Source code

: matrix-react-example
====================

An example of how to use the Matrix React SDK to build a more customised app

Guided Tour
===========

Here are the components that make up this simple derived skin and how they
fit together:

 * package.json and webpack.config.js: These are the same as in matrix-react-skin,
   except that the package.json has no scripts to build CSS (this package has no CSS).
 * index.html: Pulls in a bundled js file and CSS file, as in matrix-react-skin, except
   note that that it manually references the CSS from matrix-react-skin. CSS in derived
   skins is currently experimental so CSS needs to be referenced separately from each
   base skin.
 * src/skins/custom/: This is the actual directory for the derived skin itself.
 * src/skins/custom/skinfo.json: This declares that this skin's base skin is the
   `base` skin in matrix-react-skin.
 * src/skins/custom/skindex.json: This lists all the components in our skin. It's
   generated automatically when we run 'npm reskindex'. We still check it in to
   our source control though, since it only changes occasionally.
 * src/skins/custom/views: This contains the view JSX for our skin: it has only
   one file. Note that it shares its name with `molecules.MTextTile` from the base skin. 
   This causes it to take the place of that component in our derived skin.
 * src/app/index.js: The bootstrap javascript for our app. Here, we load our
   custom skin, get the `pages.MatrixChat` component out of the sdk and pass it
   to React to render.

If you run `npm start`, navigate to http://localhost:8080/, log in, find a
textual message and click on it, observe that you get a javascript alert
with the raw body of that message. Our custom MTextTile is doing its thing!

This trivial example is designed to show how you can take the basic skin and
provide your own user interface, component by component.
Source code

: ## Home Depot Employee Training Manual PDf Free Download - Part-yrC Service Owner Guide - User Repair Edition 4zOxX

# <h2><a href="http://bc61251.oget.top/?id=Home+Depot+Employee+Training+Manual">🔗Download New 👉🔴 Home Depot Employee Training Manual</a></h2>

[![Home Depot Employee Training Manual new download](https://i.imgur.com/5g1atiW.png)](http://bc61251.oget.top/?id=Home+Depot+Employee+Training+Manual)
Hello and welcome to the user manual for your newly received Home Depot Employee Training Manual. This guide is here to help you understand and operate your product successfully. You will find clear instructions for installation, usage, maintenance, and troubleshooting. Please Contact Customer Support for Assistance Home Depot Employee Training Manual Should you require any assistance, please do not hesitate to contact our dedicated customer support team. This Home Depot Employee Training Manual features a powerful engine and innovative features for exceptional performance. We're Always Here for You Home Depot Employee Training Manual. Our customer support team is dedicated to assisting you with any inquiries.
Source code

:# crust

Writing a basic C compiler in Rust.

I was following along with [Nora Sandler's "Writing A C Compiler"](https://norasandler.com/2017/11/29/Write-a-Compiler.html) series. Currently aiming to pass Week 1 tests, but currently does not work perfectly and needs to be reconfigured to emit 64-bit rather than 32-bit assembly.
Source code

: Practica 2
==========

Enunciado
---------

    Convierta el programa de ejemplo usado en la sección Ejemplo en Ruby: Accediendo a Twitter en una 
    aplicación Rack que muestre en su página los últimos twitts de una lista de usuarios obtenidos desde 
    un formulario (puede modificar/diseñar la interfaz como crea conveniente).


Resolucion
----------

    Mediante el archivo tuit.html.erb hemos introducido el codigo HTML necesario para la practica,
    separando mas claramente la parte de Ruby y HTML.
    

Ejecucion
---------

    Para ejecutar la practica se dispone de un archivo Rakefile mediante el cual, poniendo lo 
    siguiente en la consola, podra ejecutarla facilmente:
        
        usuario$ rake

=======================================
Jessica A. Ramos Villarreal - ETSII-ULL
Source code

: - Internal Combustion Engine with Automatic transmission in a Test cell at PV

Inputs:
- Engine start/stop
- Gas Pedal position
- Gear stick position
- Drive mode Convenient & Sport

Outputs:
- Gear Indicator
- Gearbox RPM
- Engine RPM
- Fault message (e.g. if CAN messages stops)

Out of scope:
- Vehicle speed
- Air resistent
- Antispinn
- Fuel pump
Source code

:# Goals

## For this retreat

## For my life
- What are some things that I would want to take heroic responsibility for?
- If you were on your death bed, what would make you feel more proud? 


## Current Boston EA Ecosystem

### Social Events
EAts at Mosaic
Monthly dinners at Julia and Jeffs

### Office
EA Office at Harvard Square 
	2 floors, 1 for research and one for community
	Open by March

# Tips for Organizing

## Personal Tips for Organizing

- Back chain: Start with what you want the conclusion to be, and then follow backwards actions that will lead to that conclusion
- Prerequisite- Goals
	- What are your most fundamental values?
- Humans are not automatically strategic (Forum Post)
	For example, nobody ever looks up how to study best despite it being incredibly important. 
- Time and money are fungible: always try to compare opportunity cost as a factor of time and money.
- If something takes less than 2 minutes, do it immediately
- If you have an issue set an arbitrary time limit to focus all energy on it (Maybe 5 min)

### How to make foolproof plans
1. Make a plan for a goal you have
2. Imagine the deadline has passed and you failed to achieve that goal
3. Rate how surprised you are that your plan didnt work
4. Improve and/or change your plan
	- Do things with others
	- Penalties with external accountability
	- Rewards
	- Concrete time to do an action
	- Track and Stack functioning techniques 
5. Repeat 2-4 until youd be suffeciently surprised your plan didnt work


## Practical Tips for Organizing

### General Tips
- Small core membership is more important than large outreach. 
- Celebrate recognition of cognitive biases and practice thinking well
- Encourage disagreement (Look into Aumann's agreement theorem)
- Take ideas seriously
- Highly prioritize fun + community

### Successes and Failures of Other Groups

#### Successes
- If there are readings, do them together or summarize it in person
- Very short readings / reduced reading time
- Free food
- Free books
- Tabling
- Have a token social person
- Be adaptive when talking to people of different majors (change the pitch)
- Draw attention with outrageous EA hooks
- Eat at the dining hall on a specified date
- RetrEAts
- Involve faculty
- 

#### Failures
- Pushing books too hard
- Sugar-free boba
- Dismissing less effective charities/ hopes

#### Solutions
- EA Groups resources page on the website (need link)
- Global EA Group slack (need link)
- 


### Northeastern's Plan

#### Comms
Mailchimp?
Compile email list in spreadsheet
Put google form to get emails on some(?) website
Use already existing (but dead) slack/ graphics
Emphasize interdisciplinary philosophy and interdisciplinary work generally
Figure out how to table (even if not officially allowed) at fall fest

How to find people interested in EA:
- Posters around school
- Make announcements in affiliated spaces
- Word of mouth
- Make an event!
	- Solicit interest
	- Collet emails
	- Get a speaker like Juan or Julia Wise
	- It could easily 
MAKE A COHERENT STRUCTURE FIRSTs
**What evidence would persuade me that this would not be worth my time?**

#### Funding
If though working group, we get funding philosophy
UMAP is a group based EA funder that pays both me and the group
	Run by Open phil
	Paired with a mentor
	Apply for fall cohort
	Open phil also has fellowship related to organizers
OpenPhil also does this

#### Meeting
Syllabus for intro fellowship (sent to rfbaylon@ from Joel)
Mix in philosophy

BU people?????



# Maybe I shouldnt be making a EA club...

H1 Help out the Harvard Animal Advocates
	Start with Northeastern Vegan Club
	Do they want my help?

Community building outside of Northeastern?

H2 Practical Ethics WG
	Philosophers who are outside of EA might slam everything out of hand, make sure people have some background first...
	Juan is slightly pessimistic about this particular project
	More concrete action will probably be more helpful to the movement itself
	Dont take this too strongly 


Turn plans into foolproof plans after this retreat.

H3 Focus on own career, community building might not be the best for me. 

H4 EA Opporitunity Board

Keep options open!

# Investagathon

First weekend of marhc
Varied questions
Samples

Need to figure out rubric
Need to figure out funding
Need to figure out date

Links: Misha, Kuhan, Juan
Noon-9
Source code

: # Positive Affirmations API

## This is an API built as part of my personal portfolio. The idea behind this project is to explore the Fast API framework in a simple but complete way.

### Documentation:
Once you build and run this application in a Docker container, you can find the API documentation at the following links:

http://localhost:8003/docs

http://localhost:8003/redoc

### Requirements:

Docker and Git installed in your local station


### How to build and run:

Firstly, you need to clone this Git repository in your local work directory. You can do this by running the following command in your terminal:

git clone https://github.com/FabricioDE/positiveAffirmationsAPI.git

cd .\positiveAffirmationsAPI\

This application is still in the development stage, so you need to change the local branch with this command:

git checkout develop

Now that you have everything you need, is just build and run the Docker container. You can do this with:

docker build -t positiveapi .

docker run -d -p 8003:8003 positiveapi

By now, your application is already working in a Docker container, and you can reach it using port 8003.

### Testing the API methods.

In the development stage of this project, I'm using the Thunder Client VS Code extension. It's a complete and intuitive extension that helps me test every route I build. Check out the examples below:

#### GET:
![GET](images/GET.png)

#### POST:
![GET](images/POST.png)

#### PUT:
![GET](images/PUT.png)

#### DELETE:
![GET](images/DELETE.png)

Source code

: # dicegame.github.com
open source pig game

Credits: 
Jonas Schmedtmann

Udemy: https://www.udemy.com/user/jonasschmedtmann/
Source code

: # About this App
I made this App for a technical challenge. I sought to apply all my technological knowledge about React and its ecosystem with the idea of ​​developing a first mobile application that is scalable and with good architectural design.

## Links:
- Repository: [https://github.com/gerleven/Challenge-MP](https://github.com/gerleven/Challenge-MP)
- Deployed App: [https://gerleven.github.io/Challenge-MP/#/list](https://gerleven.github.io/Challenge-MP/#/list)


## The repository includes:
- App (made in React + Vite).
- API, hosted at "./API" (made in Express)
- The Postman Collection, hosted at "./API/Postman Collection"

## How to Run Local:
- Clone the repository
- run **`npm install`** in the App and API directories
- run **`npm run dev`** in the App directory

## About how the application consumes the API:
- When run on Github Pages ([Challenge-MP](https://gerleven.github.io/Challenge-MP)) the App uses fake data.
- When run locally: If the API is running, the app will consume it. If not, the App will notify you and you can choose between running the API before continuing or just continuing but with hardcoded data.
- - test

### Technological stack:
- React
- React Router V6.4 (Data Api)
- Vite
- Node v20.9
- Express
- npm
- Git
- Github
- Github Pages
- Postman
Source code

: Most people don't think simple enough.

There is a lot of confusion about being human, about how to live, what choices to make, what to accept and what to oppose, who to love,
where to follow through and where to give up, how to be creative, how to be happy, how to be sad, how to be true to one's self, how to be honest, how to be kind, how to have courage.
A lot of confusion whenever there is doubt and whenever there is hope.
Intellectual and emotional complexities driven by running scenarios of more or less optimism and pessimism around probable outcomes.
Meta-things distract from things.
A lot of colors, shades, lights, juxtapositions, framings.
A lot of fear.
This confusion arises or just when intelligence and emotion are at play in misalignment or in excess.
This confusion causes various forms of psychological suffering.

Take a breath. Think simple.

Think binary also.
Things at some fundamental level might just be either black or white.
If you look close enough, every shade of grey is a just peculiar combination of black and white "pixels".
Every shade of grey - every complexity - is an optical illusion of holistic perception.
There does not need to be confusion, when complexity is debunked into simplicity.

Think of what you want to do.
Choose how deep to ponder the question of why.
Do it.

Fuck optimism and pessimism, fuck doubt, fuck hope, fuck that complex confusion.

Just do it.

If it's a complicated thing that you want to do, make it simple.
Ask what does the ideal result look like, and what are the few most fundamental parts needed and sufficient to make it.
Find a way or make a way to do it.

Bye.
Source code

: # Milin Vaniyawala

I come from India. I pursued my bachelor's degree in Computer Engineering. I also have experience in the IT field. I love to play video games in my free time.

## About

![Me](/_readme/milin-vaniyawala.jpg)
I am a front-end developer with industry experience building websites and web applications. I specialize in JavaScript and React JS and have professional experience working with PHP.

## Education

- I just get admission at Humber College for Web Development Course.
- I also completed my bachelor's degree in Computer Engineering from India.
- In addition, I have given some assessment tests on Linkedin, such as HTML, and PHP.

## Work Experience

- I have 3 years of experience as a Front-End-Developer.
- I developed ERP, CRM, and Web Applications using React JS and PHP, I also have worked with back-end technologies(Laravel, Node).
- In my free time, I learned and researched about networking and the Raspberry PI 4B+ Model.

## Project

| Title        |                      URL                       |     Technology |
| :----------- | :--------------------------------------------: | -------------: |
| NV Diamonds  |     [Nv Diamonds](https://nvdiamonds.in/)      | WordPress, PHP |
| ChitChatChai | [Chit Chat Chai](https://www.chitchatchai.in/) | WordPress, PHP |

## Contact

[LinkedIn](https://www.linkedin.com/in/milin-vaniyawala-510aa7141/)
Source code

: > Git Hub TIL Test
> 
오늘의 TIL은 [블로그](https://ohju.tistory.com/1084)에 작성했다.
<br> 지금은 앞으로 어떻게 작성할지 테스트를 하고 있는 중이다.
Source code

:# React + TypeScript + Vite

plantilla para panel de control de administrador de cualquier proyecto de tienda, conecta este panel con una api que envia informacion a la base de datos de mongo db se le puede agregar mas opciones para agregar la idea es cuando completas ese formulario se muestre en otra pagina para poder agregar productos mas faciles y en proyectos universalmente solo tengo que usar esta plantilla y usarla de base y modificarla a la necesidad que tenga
━━━━
WHAT IS BEING ASKED: Copy all lines of the material above where the string "Juan" occurs.

COMPLETED TASK:
	- Get a speaker like Juan or Julia Wise
	Juan is slightly pessimistic about this particular project
Links: Misha, Kuhan, Juan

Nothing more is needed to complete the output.